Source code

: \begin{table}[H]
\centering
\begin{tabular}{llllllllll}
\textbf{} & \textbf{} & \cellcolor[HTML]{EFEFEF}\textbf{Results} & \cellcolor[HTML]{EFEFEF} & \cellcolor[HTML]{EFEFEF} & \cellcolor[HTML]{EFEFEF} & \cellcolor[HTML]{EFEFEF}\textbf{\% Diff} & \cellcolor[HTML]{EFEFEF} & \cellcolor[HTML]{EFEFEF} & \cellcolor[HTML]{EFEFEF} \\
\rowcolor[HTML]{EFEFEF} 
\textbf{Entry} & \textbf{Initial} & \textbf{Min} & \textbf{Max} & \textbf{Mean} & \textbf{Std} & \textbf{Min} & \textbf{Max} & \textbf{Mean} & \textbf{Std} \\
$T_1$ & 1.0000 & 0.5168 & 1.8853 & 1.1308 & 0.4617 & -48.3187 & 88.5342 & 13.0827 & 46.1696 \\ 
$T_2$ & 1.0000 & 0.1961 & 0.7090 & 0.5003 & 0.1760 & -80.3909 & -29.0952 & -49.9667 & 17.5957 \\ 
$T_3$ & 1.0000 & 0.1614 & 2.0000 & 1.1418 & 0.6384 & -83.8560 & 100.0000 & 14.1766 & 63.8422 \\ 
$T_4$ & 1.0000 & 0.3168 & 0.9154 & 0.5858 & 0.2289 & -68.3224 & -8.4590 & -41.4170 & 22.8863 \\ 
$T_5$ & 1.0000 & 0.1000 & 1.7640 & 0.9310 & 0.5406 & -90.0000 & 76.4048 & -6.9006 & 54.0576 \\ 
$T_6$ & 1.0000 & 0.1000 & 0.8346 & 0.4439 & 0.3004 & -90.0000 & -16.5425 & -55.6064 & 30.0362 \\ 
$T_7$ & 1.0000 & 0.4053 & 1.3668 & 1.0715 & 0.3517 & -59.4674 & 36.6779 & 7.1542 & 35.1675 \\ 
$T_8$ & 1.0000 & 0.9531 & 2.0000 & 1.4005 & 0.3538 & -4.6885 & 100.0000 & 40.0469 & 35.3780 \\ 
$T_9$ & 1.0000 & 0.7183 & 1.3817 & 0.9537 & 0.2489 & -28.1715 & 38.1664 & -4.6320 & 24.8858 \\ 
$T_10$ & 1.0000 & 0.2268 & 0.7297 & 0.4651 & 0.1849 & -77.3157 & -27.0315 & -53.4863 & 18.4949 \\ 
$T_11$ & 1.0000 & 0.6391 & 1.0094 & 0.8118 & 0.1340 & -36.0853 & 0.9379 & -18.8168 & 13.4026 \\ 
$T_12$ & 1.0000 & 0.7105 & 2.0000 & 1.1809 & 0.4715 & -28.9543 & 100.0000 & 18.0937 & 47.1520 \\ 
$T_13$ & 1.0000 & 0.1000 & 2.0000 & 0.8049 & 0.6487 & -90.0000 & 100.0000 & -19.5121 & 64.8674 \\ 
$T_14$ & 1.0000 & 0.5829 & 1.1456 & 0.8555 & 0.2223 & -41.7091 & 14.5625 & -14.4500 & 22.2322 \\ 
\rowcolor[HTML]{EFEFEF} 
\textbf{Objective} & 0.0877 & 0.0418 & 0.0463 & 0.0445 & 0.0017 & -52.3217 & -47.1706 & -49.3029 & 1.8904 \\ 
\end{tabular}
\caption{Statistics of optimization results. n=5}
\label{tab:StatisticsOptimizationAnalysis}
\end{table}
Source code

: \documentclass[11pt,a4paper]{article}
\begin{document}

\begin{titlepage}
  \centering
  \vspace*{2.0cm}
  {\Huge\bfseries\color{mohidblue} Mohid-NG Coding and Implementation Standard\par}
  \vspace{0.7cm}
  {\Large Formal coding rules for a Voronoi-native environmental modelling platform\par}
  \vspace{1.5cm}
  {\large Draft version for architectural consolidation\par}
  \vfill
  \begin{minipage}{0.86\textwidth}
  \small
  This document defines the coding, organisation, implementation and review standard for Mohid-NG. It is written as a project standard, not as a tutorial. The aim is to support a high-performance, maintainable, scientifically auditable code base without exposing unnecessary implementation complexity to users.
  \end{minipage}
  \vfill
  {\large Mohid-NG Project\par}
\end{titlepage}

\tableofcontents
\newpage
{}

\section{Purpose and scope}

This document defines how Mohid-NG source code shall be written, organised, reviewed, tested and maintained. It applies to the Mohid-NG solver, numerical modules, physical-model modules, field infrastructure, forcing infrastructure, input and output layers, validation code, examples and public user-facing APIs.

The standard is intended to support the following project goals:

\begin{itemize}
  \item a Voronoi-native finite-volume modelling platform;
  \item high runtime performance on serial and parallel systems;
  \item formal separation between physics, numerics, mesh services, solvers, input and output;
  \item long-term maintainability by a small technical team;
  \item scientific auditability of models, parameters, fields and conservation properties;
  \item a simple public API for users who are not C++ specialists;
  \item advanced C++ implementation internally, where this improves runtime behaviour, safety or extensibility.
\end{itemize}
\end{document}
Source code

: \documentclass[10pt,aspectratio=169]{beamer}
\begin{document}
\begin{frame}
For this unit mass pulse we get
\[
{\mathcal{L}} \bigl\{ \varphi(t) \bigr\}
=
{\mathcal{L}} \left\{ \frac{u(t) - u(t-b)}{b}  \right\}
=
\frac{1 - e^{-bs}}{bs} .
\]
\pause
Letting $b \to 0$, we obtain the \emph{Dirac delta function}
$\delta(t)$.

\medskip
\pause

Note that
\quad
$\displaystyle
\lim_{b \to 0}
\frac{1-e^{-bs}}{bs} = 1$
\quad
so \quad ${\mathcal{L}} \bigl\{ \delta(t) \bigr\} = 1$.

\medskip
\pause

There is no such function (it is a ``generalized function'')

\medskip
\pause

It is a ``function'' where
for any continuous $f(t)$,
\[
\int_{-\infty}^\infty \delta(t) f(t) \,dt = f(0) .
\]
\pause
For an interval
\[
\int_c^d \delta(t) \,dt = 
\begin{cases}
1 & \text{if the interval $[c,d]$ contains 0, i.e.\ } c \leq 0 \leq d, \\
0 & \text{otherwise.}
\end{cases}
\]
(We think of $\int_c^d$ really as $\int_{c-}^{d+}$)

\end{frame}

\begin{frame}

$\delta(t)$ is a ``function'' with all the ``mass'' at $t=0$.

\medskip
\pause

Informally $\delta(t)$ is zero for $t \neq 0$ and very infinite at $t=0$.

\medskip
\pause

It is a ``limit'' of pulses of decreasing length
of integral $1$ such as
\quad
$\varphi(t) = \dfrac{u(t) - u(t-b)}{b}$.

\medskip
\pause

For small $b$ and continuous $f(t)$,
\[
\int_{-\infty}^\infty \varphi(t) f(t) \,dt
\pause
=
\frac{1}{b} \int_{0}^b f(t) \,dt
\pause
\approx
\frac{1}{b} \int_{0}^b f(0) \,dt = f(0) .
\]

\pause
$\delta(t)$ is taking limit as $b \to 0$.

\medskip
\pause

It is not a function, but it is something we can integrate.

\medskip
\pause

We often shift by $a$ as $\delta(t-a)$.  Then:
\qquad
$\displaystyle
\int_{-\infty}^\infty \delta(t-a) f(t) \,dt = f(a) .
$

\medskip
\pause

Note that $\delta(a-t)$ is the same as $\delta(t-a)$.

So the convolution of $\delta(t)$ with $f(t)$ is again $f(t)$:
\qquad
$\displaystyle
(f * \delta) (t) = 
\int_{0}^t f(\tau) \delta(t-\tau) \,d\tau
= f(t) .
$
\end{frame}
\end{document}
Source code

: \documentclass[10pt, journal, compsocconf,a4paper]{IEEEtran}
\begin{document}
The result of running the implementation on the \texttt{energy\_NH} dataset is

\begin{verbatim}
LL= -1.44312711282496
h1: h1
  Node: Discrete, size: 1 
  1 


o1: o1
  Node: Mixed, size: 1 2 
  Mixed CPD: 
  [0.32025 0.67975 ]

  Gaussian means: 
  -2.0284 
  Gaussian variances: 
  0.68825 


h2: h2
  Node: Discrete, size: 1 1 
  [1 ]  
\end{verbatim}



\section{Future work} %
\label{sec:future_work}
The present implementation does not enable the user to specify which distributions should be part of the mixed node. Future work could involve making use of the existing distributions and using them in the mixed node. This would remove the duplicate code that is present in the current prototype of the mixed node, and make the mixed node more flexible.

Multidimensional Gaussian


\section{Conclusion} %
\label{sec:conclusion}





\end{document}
□ □ □ □ □
[Task to carry out] From the data above, copy each line with the string "documentclass" in it.

[Answer section]
: \documentclass[11pt,a4paper]{article}
: \documentclass[10pt,aspectratio=169]{beamer}
: \documentclass[10pt, journal, compsocconf,a4paper]{IEEEtran}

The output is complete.